By Leo Byrne, Contributing Reporter
RIO DE JANEIRO, BRAZIL – An attack on two UPP (Police Pacification Unit) officers last Friday in the Morro São João favela of Engenho Novo is the latest in a recent spate of violence directed at Rio’s pacification forces. The attack took place at around midnight on March 27th in Rio’s Zona Norte (North Zone) and was reportedly orchestrated by drug traffickers.
The military police (PM) have not yet released any information as to the condition of the injured officers who were taken to hospital after the incident.
The UPP has a strong presence in the area with 208 officers stationed there since January 2011. They have 7,000 residents under their jurisdiction in the three neighborhoods of Morro São João, Quieto and Matriz.
There were also two confrontations last week in Rio’s once notorious Complexo do Alemão favela. The first was an intense shootout between patrolling UPP officers and drug traffickers, which brought back memories of the pre-pacification days for local residents.
“When I came here there [were] shootouts, but it was not like that. This was worse,” a resident who did not wish to be named told O Globo. Miraculously, no one was hurt in the exchange, which left the area riddled with bullet holes.
The second incident took place on Saturday after a man reportedly attempted to grab the gun off a patrolling officer. While reports differ, the man was shot in the hand during the confusion and subsequently taken to hospital.
The UPP in Complexo do Alemão has also had their cars damaged and vandalized, while police buildings have been graffiti-ed with criminal gang symbols.
The incidents go against recent crime statistics in Rio, which generally have exhibited a downward trend. Last year a U.S. State Department report acknowledged the “significant progress made in reducing Rio de Janeiro’s legendary, critical crime rates.”
In the Morro São João the UPP has been working beyond just security policing by implementing social programs and communicating closely with the community according to authorities.
High ranking officers within the UPP organize monthly meetings in the three neighborhoods that bring together representatives from the community with companies looking to implement services in the area.

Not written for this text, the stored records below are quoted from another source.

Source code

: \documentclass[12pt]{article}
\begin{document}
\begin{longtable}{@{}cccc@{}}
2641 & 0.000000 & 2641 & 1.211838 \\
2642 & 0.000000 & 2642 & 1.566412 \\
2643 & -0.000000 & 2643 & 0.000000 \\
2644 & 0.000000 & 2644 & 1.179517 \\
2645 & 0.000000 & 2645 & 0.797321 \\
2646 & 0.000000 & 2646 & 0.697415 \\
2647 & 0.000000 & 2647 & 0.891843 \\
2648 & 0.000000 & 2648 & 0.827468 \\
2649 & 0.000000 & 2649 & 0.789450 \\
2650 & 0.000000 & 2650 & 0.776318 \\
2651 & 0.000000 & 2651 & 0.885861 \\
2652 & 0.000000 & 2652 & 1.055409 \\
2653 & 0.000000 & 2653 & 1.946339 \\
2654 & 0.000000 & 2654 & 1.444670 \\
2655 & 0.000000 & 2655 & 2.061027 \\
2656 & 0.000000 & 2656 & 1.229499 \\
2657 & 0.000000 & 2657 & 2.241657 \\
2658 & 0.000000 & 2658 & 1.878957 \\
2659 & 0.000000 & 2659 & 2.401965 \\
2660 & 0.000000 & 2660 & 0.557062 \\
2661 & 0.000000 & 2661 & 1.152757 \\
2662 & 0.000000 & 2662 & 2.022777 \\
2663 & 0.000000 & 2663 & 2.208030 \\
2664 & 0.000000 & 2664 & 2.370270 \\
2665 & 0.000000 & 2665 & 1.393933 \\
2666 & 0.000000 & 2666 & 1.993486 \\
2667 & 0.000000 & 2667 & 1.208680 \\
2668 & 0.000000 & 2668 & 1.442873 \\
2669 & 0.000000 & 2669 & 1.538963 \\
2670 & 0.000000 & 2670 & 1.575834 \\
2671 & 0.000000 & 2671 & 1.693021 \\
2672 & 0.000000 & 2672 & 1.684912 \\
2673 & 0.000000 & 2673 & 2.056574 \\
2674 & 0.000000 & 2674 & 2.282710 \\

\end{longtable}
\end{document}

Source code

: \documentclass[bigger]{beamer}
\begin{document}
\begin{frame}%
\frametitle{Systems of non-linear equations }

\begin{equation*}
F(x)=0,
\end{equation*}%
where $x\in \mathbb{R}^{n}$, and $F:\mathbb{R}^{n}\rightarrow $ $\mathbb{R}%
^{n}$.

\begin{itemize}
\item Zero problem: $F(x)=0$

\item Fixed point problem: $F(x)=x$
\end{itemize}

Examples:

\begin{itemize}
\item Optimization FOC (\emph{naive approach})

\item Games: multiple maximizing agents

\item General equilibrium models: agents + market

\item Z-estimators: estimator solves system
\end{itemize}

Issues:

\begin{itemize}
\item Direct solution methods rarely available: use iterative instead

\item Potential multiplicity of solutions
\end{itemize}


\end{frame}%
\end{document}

The program also helps to better integrate municipal, state, and federal governments and the private sectors in the area with the goal of improving infrastructure in the communities.
“We never had that here. We had no opportunity and lived with a very different reality. The initiative of the police to make this meeting with representatives of the residents is good, but we need the problems to be really solved. But we know that is a first step,” said local resident Bianca Ferreira.
Rio’s security is very much under the spotlight as the city prepares for the 2016 Olympic Games. Statistics will do little to ease the trepidation of potential visitors in the face of shocking crimes directed towards tourists in the city.